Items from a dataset
────
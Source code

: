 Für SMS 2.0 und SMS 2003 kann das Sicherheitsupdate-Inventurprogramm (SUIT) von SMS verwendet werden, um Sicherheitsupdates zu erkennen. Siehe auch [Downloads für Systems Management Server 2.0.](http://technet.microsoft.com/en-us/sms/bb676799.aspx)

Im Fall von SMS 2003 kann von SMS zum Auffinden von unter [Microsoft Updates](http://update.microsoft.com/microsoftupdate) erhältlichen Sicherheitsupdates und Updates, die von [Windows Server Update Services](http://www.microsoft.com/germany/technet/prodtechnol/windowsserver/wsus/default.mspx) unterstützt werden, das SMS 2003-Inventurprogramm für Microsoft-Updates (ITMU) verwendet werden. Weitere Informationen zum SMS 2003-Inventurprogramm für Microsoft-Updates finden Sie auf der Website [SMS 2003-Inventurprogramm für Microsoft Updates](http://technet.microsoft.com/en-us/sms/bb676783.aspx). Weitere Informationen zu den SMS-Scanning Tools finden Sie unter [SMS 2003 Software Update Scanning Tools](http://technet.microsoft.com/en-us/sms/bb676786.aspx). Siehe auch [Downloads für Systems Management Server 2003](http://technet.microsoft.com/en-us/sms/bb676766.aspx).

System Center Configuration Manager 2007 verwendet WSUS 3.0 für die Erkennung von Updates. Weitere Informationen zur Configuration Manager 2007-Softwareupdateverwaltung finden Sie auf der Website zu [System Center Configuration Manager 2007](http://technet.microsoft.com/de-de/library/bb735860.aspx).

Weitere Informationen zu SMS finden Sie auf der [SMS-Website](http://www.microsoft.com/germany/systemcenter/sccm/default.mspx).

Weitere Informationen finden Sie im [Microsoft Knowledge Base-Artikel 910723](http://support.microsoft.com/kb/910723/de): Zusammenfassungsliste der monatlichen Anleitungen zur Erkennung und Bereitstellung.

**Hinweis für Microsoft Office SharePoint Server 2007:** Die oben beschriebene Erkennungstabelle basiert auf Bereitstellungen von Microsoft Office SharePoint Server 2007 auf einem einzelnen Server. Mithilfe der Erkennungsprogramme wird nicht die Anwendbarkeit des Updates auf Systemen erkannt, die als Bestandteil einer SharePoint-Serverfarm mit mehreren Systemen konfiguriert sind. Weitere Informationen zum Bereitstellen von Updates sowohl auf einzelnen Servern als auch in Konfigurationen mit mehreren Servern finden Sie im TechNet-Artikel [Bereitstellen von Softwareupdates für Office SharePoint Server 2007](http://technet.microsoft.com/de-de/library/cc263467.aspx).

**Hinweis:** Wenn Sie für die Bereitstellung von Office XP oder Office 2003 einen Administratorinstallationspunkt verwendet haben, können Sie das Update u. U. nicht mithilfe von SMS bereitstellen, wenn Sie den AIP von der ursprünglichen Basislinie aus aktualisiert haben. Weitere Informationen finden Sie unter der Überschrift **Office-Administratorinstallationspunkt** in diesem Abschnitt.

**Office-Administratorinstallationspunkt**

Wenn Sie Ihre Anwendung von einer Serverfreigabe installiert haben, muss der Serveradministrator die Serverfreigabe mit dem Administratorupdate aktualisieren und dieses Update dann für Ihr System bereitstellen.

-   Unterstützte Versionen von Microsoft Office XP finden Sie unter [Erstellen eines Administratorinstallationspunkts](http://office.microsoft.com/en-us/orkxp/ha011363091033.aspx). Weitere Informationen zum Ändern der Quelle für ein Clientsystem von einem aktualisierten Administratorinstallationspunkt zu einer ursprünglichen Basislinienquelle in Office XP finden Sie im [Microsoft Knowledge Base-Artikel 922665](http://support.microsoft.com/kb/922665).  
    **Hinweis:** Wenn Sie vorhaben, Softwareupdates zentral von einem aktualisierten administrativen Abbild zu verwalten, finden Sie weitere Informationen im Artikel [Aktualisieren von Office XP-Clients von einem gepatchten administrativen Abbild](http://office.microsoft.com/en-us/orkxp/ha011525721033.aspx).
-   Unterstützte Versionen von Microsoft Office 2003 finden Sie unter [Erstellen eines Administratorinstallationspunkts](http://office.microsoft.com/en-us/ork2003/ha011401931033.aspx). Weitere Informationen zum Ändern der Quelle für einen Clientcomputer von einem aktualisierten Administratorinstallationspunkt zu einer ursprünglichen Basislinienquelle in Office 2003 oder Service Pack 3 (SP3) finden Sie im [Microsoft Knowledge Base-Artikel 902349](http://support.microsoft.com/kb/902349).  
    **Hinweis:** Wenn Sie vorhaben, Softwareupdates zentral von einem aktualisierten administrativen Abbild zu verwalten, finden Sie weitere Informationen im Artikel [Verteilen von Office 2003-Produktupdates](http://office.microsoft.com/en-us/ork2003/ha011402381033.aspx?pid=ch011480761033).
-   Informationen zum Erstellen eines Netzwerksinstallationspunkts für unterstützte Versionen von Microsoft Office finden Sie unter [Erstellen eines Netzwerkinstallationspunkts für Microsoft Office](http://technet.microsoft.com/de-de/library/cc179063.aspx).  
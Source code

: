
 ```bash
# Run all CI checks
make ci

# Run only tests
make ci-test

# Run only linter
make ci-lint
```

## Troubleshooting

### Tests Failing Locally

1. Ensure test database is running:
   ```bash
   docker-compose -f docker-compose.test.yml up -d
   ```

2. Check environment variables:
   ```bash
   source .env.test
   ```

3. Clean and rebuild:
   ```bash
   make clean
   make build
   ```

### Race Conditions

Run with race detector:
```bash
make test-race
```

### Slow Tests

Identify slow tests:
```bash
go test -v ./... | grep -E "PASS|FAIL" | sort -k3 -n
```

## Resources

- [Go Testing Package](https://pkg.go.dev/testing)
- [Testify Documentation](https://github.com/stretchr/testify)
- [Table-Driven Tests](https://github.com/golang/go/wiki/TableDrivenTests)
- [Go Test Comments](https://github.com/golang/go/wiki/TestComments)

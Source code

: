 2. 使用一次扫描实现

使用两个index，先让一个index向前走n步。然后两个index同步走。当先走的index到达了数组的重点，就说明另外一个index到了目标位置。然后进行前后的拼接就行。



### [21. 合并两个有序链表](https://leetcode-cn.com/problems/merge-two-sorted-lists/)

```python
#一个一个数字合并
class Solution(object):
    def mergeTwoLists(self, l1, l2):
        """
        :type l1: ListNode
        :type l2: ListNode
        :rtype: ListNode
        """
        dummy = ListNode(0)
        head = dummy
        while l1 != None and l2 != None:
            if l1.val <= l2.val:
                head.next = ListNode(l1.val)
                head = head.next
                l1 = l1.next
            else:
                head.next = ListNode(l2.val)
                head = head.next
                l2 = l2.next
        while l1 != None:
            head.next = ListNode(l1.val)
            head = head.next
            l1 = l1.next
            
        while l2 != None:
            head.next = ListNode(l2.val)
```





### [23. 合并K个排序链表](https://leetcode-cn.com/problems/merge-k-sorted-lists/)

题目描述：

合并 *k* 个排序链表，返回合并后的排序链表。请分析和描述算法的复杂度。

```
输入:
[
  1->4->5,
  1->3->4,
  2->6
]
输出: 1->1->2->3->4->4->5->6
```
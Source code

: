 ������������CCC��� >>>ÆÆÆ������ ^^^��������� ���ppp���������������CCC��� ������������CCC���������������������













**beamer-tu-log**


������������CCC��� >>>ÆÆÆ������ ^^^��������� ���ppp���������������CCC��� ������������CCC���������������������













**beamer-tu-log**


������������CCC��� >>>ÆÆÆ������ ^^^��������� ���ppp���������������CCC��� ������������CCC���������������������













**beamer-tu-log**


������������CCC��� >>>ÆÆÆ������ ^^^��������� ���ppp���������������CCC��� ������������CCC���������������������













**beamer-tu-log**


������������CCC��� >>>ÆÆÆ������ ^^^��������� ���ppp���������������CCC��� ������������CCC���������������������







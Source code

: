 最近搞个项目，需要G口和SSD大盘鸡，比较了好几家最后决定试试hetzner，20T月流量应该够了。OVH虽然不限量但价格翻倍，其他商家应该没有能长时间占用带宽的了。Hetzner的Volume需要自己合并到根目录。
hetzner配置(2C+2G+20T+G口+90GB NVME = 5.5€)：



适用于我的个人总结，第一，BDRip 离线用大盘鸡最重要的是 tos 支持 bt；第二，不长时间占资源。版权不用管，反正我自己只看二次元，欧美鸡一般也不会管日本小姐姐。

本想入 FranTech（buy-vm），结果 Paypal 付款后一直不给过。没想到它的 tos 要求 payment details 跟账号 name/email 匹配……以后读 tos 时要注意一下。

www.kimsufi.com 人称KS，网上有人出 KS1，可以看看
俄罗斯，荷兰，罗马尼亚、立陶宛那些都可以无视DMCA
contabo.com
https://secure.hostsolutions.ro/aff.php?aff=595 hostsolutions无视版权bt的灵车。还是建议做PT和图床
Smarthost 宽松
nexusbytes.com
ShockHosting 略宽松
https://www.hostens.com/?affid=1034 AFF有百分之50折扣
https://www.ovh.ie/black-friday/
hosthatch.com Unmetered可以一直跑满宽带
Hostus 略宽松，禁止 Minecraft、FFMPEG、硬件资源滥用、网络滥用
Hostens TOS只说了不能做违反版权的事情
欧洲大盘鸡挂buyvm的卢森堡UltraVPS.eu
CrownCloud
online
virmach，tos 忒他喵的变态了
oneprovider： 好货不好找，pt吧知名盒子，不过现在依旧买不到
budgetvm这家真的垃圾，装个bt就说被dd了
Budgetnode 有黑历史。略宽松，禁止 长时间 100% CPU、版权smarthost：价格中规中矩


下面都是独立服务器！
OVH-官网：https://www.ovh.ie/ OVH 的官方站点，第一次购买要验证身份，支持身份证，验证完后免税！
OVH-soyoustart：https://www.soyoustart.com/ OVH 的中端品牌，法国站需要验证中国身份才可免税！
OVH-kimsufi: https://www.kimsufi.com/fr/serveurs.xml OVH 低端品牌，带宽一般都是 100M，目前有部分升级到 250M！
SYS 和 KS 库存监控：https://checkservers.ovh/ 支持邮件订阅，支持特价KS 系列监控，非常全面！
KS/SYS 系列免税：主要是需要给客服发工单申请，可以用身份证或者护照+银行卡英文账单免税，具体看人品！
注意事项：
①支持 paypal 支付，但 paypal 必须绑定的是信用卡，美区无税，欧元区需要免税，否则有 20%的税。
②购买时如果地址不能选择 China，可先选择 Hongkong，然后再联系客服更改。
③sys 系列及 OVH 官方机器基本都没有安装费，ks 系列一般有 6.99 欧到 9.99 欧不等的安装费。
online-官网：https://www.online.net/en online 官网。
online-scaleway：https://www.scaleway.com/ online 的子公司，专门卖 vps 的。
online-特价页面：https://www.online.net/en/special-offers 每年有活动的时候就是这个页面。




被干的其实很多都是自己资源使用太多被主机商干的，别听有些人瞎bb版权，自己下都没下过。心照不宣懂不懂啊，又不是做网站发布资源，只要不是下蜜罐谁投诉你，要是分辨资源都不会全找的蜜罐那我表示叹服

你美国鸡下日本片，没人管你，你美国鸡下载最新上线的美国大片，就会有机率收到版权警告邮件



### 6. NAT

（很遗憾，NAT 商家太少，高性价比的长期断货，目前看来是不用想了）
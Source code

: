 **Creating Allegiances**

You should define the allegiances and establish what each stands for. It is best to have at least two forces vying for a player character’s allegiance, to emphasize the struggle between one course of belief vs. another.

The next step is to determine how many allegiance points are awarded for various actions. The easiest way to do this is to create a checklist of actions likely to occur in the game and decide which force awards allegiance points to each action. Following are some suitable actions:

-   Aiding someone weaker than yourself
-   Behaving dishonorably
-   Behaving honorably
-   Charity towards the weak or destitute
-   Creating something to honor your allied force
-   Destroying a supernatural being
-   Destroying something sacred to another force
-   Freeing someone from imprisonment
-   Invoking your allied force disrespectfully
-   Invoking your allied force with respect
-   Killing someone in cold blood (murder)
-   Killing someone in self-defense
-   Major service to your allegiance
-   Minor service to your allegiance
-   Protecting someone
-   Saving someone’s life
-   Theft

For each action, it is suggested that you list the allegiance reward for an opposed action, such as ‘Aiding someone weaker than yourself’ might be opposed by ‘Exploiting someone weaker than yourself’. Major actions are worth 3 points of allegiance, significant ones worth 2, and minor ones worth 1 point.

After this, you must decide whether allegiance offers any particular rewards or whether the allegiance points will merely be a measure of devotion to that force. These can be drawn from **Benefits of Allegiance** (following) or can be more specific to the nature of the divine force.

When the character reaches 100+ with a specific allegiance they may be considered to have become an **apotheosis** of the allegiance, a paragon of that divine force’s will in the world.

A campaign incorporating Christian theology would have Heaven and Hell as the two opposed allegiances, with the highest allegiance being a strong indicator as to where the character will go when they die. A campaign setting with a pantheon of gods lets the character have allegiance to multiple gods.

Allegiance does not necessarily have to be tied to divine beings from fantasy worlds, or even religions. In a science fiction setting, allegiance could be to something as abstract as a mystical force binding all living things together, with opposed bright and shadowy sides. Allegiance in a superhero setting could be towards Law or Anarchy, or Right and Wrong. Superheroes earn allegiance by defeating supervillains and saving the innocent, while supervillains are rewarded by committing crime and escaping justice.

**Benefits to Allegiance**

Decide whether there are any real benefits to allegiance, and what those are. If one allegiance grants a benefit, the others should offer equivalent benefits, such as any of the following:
────
## TASK DESCRIPTION
Each line of the entries above that includes the string "allied" should be copied out.

## THE ANSWER
-   Creating something to honor your allied force
-   Invoking your allied force disrespectfully
-   Invoking your allied force with respect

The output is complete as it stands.